■ Stored data entries:

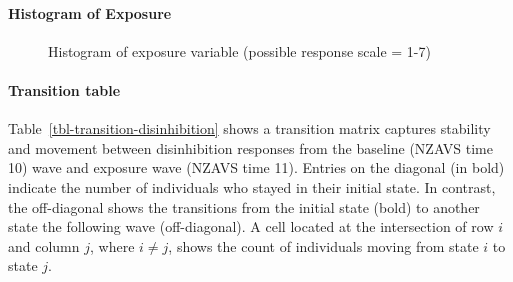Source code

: \documentclass[
  singlecolumn]{article}
\let\oldparagraph\paragraph
\renewcommand{\paragraph}[1]{\oldparagraph{#1}\mbox{}}
\begin{document}
\paragraph{Histogram of Exposure}\label{histogram-of-exposure-1}

\begin{figure}


\caption{\label{fig-histogram-disinhibition}Histogram of exposure
variable (possible response scale = 1-7)}

\end{figure}%

\paragraph{Transition table}\label{transition-table-1}

Table~\ref{tbl-transition-disinhibition} shows a transition matrix
captures stability and movement between disinhibition responses from the
baseline (NZAVS time 10) wave and exposure wave (NZAVS time 11). Entries
on the diagonal (in bold) indicate the number of individuals who stayed
in their initial state. In contrast, the off-diagonal shows the
transitions from the initial state (bold) to another state the following
wave (off-diagonal). A cell located at the intersection of row \(i\) and
column \(j\), where \(i \neq j\), shows the count of individuals moving
from state \(i\) to state \(j\).
\end{document}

■ TASK TO CARRY OUT:
The records above need retyping in full. Omit the pictures, and change nothing else.

■ TASK OUTPUT:
Source code

: \documentclass[
  singlecolumn]{article}
\let\oldparagraph\paragraph
\renewcommand{\paragraph}[1]{\oldparagraph{#1}\mbox{}}
\begin{document}
\paragraph{Histogram of Exposure}\label{histogram-of-exposure-1}

\begin{figure}


\caption{\label{fig-histogram-disinhibition}Histogram of exposure
variable (possible response scale = 1-7)}

\end{figure}%

\paragraph{Transition table}\label{transition-table-1}

Table~\ref{tbl-transition-disinhibition} shows a transition matrix
captures stability and movement between disinhibition responses from the
baseline (NZAVS time 10) wave and exposure wave (NZAVS time 11). Entries
on the diagonal (in bold) indicate the number of individuals who stayed
in their initial state. In contrast, the off-diagonal shows the
transitions from the initial state (bold) to another state the following
wave (off-diagonal). A cell located at the intersection of row \(i\) and
column \(j\), where \(i \neq j\), shows the count of individuals moving
from state \(i\) to state \(j\).
\end{document}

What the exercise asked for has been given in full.